L’émergence des cybercafés et des compétitions
Le début des années 2000 voit l’essor des cybercafés, devenus sanctuaires pour les amateurs de jeux en réseau. Des titres comme Counter-Strike et Warcraft III transforment ces espaces en arènes compétitives. «Les cybercafés, c’était une autre époque. Tu venais avec tes potes pour jouer des heures, et même si la connexion n’était pas top, l’ambiance faisait tout», se rappelle Hamza.
«C’était là qu’on commençait à vraiment jouer en équipe, à se challenger sérieusement. Certains cafés organisaient même de petits tournois improvisés», se souvient-il. Mais cette époque n’échappe pas à ses propres défis : des connexions Internet capricieuses et des équipements parfois rudimentaires. «Oui, y’avait plein de galères techniques, mais on s’en fichait. On était tellement passionnés qu’on trouvait toujours un moyen de jouer», ajoute Hamza.
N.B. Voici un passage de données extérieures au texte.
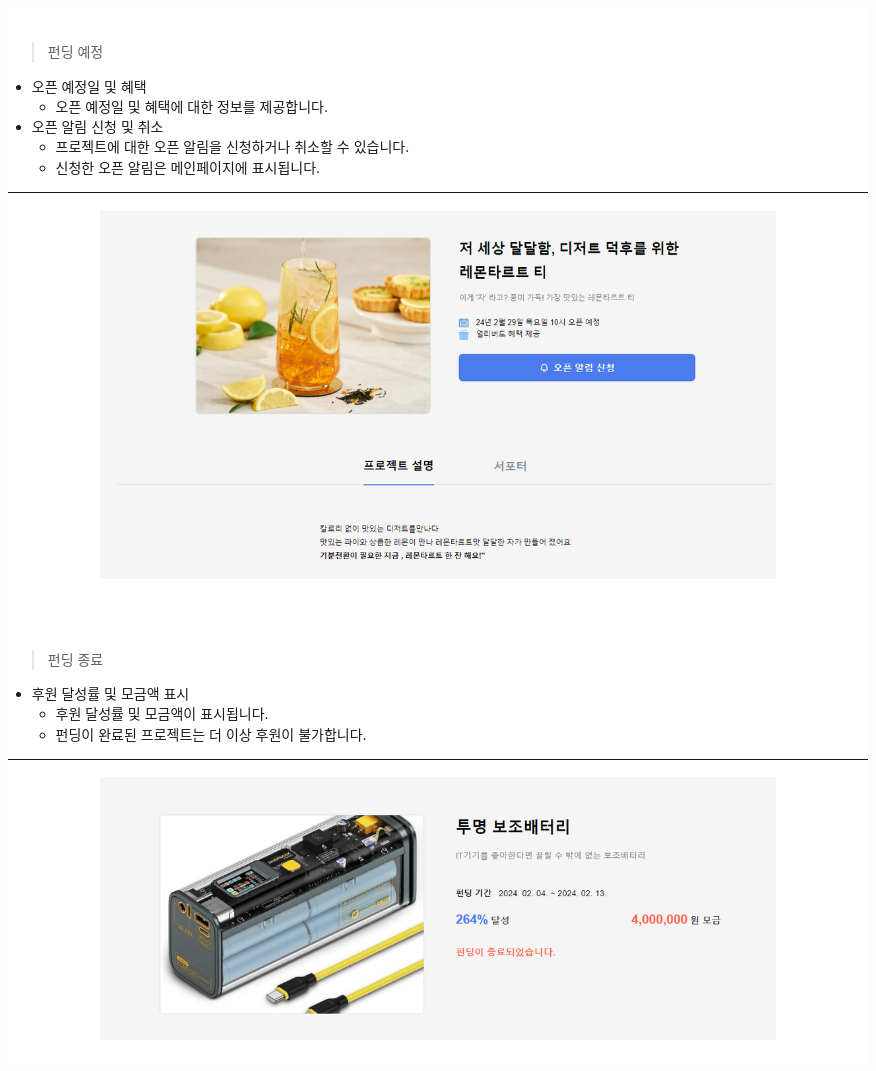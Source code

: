 <br>

> 펀딩 예정

- 오픈 예정일 및 혜택
  - 오픈 예정일 및 혜택에 대한 정보를 제공합니다.
- 오픈 알림 신청 및 취소
  - 프로젝트에 대한 오픈 알림을 신청하거나 취소할 수 있습니다.
  - 신청한 오픈 알림은 메인페이지에 표시됩니다.

| <p align="center"><img src="public/readme_img/구현기능-펀딩예정.png" style="width:80%"/></p> |
| -------------------------------------------------------------------------------------------- |

<br>

> 펀딩 종료

- 후원 달성률 및 모금액 표시
  - 후원 달성률 및 모금액이 표시됩니다.
  - 펀딩이 완료된 프로젝트는 더 이상 후원이 불가합니다.

| <p align="center"><img src="public/readme_img/구현기능-펀딩종료.png" style="width:80%"/></p> |
| -------------------------------------------------------------------------------------------- |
La naissance d’une communauté gaming
Malgré les obstacles, une communauté structurée émerge au Maroc. Les premières compétitions locales s’organisent dans les cybercafés ou lors de rassemblements improvisés. Les joueurs se regroupent autour d’une passion commune et parviennent à dépasser les barrières sociales et économiques. C’est également durant cette période qu’Ubisoft installe son antenne à Casablanca en 1998, un signal fort pour l’industrie. Mais en 2016, après 18 ans de présence, le géant français ferme son studio et met ainsi fin à une époque. «Quand Ubisoft est parti, on a tous ressenti ça comme une perte énorme», confie Hamza.
«Mais quelque part, ça nous a obligés à nous poser des questions : est-ce qu’on voulait rester de simples consommateurs ou devenir des créateurs ?», ajoute-t-il. Le départ d’Ubisoft a laissé un vide, mais il a aussi ouvert la voie à une nouvelle dynamique. Des studios locaux comme The Wall Games, portés par des anciens de l’industrie, ont vu le jour. Des initiatives gouvernementales et privées, comme le programme «Video Game Creator» ou la création de hubs spécialisés à Rabat, témoignent aujourd’hui de la volonté de transformer cette passion en une véritable industrie. Longtemps considéré comme un simple terrain de jeu pour des acteurs étrangers, le Maroc s’affirme aujourd’hui comme un véritable créateur d’univers vidéoludiques. Porté par une nouvelle génération de talents, il dessine les contours d’une industrie prête à conquérir la scène internationale.